GOAL OF THE EXERCISE:
Reproduce all of the data that follows, character for character.

DATA SHOWN:
----------
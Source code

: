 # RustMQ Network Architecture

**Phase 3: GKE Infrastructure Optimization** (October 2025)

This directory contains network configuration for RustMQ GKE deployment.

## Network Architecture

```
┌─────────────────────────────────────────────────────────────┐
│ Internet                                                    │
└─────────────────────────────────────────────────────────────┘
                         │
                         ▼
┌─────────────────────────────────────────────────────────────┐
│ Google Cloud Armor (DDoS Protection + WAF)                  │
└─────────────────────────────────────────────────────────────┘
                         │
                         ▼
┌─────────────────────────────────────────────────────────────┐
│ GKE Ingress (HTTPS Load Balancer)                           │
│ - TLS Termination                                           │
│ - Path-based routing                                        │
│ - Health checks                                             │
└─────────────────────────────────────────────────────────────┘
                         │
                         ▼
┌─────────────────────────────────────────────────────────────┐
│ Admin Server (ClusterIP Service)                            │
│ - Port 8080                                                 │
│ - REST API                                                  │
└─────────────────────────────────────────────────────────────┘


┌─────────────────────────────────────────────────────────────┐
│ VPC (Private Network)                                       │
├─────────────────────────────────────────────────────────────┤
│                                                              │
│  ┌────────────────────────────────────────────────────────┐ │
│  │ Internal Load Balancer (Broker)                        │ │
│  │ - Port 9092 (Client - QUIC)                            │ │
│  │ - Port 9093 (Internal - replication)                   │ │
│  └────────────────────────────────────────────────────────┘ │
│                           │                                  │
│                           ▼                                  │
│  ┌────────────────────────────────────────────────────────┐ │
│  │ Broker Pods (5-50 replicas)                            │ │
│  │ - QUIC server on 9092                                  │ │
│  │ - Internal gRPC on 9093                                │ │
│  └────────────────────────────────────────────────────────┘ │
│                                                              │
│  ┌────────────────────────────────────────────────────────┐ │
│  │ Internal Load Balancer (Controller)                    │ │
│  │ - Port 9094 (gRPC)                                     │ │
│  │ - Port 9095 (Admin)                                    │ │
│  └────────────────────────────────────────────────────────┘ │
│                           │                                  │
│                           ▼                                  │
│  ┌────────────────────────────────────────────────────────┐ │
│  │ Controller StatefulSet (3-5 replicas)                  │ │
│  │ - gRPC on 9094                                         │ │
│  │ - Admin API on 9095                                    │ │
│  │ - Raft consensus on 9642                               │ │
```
----------
SOLUTION TO THIS TASK:
Source code

: # RustMQ Network Architecture

**Phase 3: GKE Infrastructure Optimization** (October 2025)

This directory contains network configuration for RustMQ GKE deployment.

## Network Architecture

```
┌─────────────────────────────────────────────────────────────┐
│ Internet                                                    │
└─────────────────────────────────────────────────────────────┘
                         │
                         ▼
┌─────────────────────────────────────────────────────────────┐
│ Google Cloud Armor (DDoS Protection + WAF)                  │
└─────────────────────────────────────────────────────────────┘
                         │
                         ▼
┌─────────────────────────────────────────────────────────────┐
│ GKE Ingress (HTTPS Load Balancer)                           │
│ - TLS Termination                                           │
│ - Path-based routing                                        │
│ - Health checks                                             │
└─────────────────────────────────────────────────────────────┘
                         │
                         ▼
┌─────────────────────────────────────────────────────────────┐
│ Admin Server (ClusterIP Service)                            │
│ - Port 8080                                                 │
│ - REST API                                                  │
└─────────────────────────────────────────────────────────────┘


┌─────────────────────────────────────────────────────────────┐
│ VPC (Private Network)                                       │
├─────────────────────────────────────────────────────────────┤
│                                                              │
│  ┌────────────────────────────────────────────────────────┐ │
│  │ Internal Load Balancer (Broker)                        │ │
│  │ - Port 9092 (Client - QUIC)                            │ │
│  │ - Port 9093 (Internal - replication)                   │ │
│  └────────────────────────────────────────────────────────┘ │
│                           │                                  │
│                           ▼                                  │
│  ┌────────────────────────────────────────────────────────┐ │
│  │ Broker Pods (5-50 replicas)                            │ │
│  │ - QUIC server on 9092                                  │ │
│  │ - Internal gRPC on 9093                                │ │
│  └────────────────────────────────────────────────────────┘ │
│                                                              │
│  ┌────────────────────────────────────────────────────────┐ │
│  │ Internal Load Balancer (Controller)                    │ │
│  │ - Port 9094 (gRPC)                                     │ │
│  │ - Port 9095 (Admin)                                    │ │
│  └────────────────────────────────────────────────────────┘ │
│                           │                                  │
│                           ▼                                  │
│  ┌────────────────────────────────────────────────────────┐ │
│  │ Controller StatefulSet (3-5 replicas)                  │ │
│  │ - gRPC on 9094                                         │ │
│  │ - Admin API on 9095                                    │ │
│  │ - Raft consensus on 9642                               │ │
```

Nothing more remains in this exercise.